EXERCISE MATERIALS below:

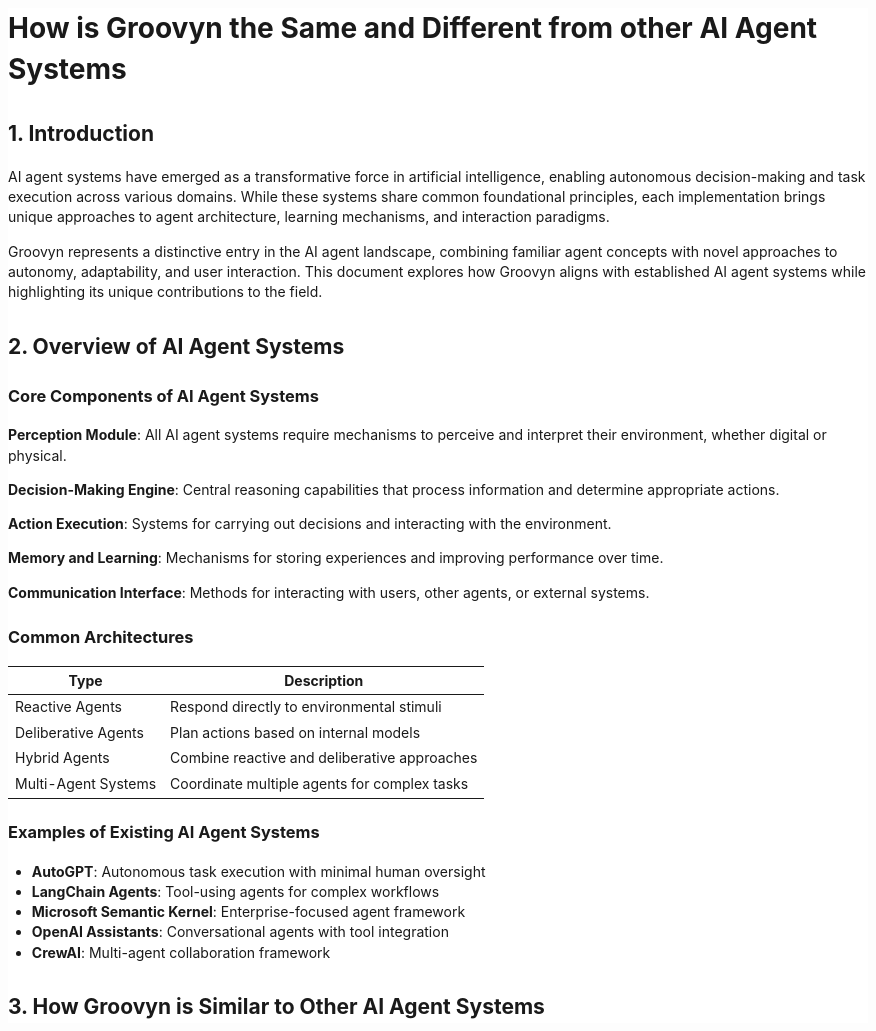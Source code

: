 # How is Groovyn the Same and Different from other AI Agent Systems

## 1. Introduction

AI agent systems have emerged as a transformative force in artificial intelligence, enabling autonomous decision-making and task execution across various domains. While these systems share common foundational principles, each implementation brings unique approaches to agent architecture, learning mechanisms, and interaction paradigms.

Groovyn represents a distinctive entry in the AI agent landscape, combining familiar agent concepts with novel approaches to autonomy, adaptability, and user interaction. This document explores how Groovyn aligns with established AI agent systems while highlighting its unique contributions to the field.

## 2. Overview of AI Agent Systems

### Core Components of AI Agent Systems

**Perception Module**: All AI agent systems require mechanisms to perceive and interpret their environment, whether digital or physical.

**Decision-Making Engine**: Central reasoning capabilities that process information and determine appropriate actions.

**Action Execution**: Systems for carrying out decisions and interacting with the environment.

**Memory and Learning**: Mechanisms for storing experiences and improving performance over time.

**Communication Interface**: Methods for interacting with users, other agents, or external systems.

### Common Architectures

| Type | Description |
|------|-------------|
| Reactive Agents | Respond directly to environmental stimuli |
| Deliberative Agents | Plan actions based on internal models |
| Hybrid Agents | Combine reactive and deliberative approaches |
| Multi-Agent Systems | Coordinate multiple agents for complex tasks |

### Examples of Existing AI Agent Systems

- **AutoGPT**: Autonomous task execution with minimal human oversight
- **LangChain Agents**: Tool-using agents for complex workflows
- **Microsoft Semantic Kernel**: Enterprise-focused agent framework
- **OpenAI Assistants**: Conversational agents with tool integration
- **CrewAI**: Multi-agent collaboration framework

## 3. How Groovyn is Similar to Other AI Agent Systems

End of EXERCISE MATERIALS.

# [WHAT THE TASK ASKS]
Only the lines from the one bearing "digital or physical." through the end of the entries above belong in the answer, each one exactly as given.

# [EXERCISE RESULT]
**Perception Module**: All AI agent systems require mechanisms to perceive and interpret their environment, whether digital or physical.

**Decision-Making Engine**: Central reasoning capabilities that process information and determine appropriate actions.

**Action Execution**: Systems for carrying out decisions and interacting with the environment.

**Memory and Learning**: Mechanisms for storing experiences and improving performance over time.

**Communication Interface**: Methods for interacting with users, other agents, or external systems.

### Common Architectures

| Type | Description |
|------|-------------|
| Reactive Agents | Respond directly to environmental stimuli |
| Deliberative Agents | Plan actions based on internal models |
| Hybrid Agents | Combine reactive and deliberative approaches |
| Multi-Agent Systems | Coordinate multiple agents for complex tasks |

### Examples of Existing AI Agent Systems

- **AutoGPT**: Autonomous task execution with minimal human oversight
- **LangChain Agents**: Tool-using agents for complex workflows
- **Microsoft Semantic Kernel**: Enterprise-focused agent framework
- **OpenAI Assistants**: Conversational agents with tool integration
- **CrewAI**: Multi-agent collaboration framework

## 3. How Groovyn is Similar to Other AI Agent Systems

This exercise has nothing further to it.